Dear Dr. Laura,
Publishing – how much is enough? Publishing can side track you from making forward progress on your own work, but it is important on the job market. How much is the right balance?
Thank you for your question. This is an important concern—one I believe many doctoral students share. There is no formula for this, as I’m sure you are aware. Some initial, basic recommendations I would make would be to present yourself as a well-rounded researcher—one who is able to work independently (i.e., a single authored paper) and as part of a team (i.e., a group paper). It’s okay to publish with your faculty advisor and mentors in their research agendas, but be sure to plan your own agenda and demonstrate your ability to publish independently of your advisor and mentors. This shows that you can take charge of your own research and move it forward on your own steam. As I’m sure you are aware, once you become faculty, there will be no supervisor standing over you expecting you to make a paper deadline; but should you not produce, you will not receive tenure.

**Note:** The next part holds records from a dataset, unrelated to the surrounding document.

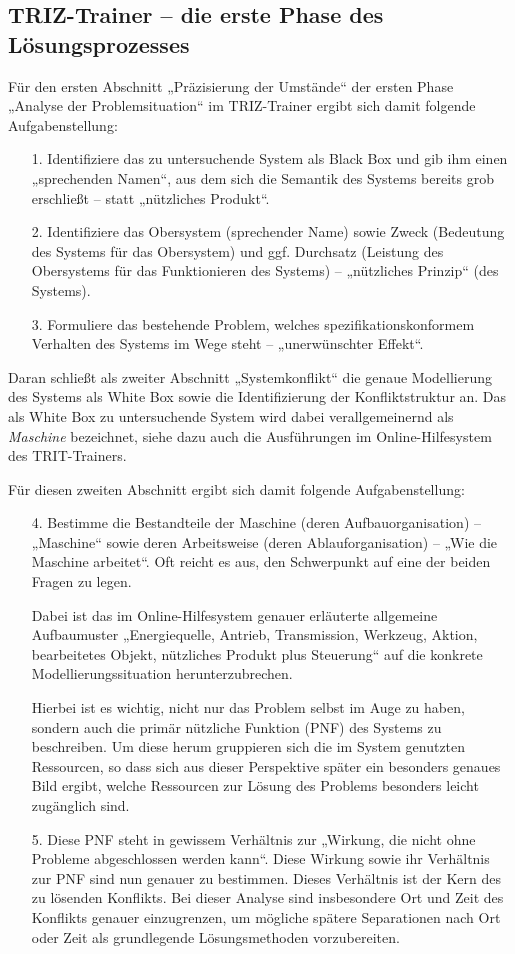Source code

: \documentclass[11pt,a4paper]{article}
\begin{document}
\subsection*{TRIZ-Trainer -- die erste Phase des Lösungsprozesses}

Für den ersten Abschnitt „Präzisierung der Umstände“ der ersten Phase „Analyse
der Problemsituation“ im TRIZ-Trainer ergibt sich damit folgende
Aufgabenstellung:
\begin{itemize}
\item [1.] Identifiziere das zu untersuchende System als Black Box und gib ihm
  einen „sprechenden Namen“, aus dem sich die Semantik des Systems bereits
  grob erschließt -- statt „nützliches Produkt“. 
\item [2.] Identifiziere das Obersystem (sprechender Name) sowie Zweck
  (Bedeutung des Systems für das Obersystem) und ggf. Durchsatz (Leistung des
  Obersystems für das Funktionieren des Systems) -- „nützliches Prinzip“ (des
  Systems). 
\item [3.] Formuliere das bestehende Problem, welches spezifikationskonformem
  Verhalten des Systems im Wege steht -- „unerwünschter Effekt“.
\end{itemize}
Daran schließt als zweiter Abschnitt „Systemkonflikt“ die genaue Modellierung
des Systems als White Box sowie die Identifizierung der Konfliktstruktur an.
Das als White Box zu untersuchende System wird dabei verallgemeinernd als
\emph{Maschine} bezeichnet, siehe dazu auch die Ausführungen im
Online-Hilfesystem des TRIT-Trainers.

Für diesen zweiten Abschnitt ergibt sich damit folgende Aufgabenstellung:
\begin{itemize}
\item [4.] Bestimme die Bestandteile der Maschine (deren Aufbauorganisation)
  -- „Maschine“ sowie deren Arbeitsweise (deren Ablauforganisation) -- „Wie
  die Maschine arbeitet“. Oft reicht es aus, den Schwerpunkt auf eine der
  beiden Fragen zu legen.

  Dabei ist das im Online-Hilfesystem genauer erläuterte allgemeine
  Aufbaumuster „Energiequelle, Antrieb, Transmission, Werkzeug, Aktion,
  bearbeitetes Objekt, nützliches Produkt plus Steuerung“ auf die konkrete
  Modellierungssituation herunterzubrechen.
  
  Hierbei ist es wichtig, nicht nur das Problem selbst im Auge zu haben,
  sondern auch die primär nützliche Funktion (PNF) des Systems zu beschreiben.
  Um diese herum gruppieren sich die im System genutzten Ressourcen, so dass
  sich aus dieser Perspektive später ein besonders genaues Bild ergibt, welche
  Ressourcen zur Lösung des Problems besonders leicht zugänglich sind. 

\item [5.] Diese PNF steht in gewissem Verhältnis zur „Wirkung, die nicht ohne
  Probleme abgeschlossen werden kann“. Diese Wirkung sowie ihr Verhältnis zur
  PNF sind nun genauer zu bestimmen. Dieses Verhältnis ist der Kern des zu
  lösenden Konflikts.  Bei dieser Analyse sind insbesondere Ort und Zeit des
  Konflikts genauer einzugrenzen, um mögliche spätere Separationen nach Ort
  oder Zeit als grundlegende Lösungsmethoden vorzubereiten. 
\end{itemize}
\end{document}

So demonstrating that you are self-directed and self-motivated while in the doctoral program is important.
Quality over Quantity: Create a Story of Your Research
It’s also important to ensure you produce quality work and create a coherent story about your research so that you begin to establish a solid research agenda while in school, which also makes you a more marketable candidate when you go on the job market.

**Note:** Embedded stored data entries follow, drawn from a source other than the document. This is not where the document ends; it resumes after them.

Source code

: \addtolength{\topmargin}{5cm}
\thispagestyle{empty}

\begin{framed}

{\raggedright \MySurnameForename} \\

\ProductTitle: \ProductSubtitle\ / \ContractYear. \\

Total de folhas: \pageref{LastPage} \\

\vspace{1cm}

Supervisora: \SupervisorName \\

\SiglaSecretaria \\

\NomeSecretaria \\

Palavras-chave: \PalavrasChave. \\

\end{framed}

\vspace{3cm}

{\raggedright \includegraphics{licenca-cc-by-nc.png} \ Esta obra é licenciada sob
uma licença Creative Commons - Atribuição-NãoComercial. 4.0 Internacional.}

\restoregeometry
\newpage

The pressures doctoral students face are considerable, and it’s easy to get overwhelmed especially if you fall into the trap of comparing yourself to others. Just because a colleague has four more papers than you, is not necessarily a sign that they are more successful. Quantity does not necessarily signal quality.

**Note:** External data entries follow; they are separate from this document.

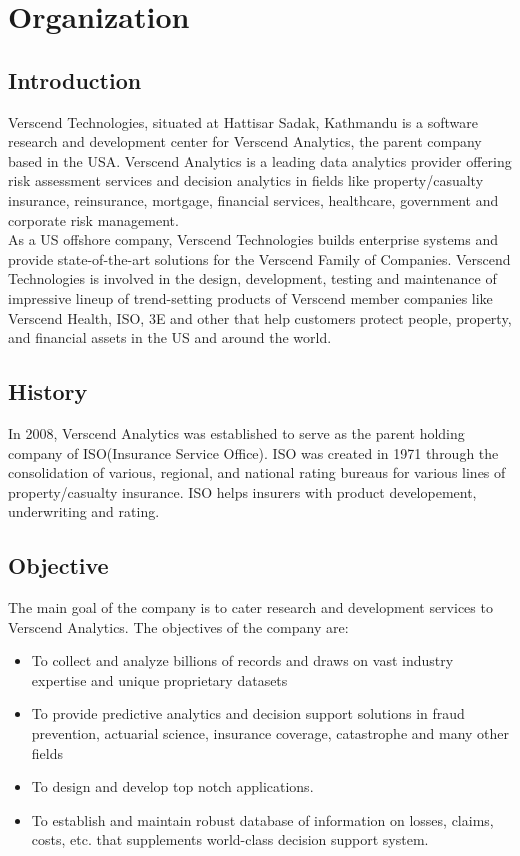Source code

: \section{Organization}
\subsection{Introduction}
Verscend Technologies, situated at Hattisar Sadak, Kathmandu is a software research and development center for Verscend Analytics, the parent company based in the USA. Verscend Analytics is a leading data analytics provider offering risk assessment services and decision analytics in fields like property/casualty insurance, reinsurance, mortgage, financial services, healthcare, government and corporate risk management. \\
As a US offshore company, Verscend Technologies builds enterprise systems and provide state-of-the-art solutions for the Verscend Family of Companies. Verscend Technologies is involved in the design, development, testing and maintenance of impressive lineup of trend-setting products of Verscend member companies like Verscend Health, ISO, 3E and other that help customers protect people, property, and financial assets in the US and around the world.
\subsection{History}
In 2008, Verscend Analytics was established to serve as the parent holding company of ISO(Insurance Service Office). ISO was created in 1971 through the consolidation of various, regional, and national rating bureaus for various lines of property/casualty insurance. ISO helps insurers with product developement, underwriting and rating.
\subsection{Objective}
The main goal of the company is to cater research and development services to Verscend Analytics. The
objectives of the company are:
\begin{itemize}
\item To collect and analyze billions of records and draws on vast industry expertise and unique proprietary
datasets
\item To provide predictive analytics and decision support solutions in fraud prevention, actuarial science,
insurance coverage, catastrophe and many other fields
\item To design and develop top notch applications.
\item To establish and maintain robust database of information on losses, claims, costs, etc. that supplements
world-class decision support system.\end{itemize}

Instead, think about what is important for you and your work, and how to establish yourself as a promising scholar. The papers you write should tell a compelling, cohesive story about your research: what problems or questions you find interesting, why they are interesting to you, how you approach their resolution, and how you build on what you learn with each study. Your doctoral work should also give your readers a sense of what to expect from you, what direction your work will take, in the future.
A few well-crafted pieces that hang together, published in strong journals or conferences, will represent you better than high numbers of one-off, opportunistic publications in venues with no reputation or a reputation for accepting almost anything. Also, avoid recycling ideas too many times to stack your numbers. You do not want to be labeled a master of the “smallest published unit.” You don’t want to end up in an interview sitting across the table from someone waving a paper of yours that you’re not proud of.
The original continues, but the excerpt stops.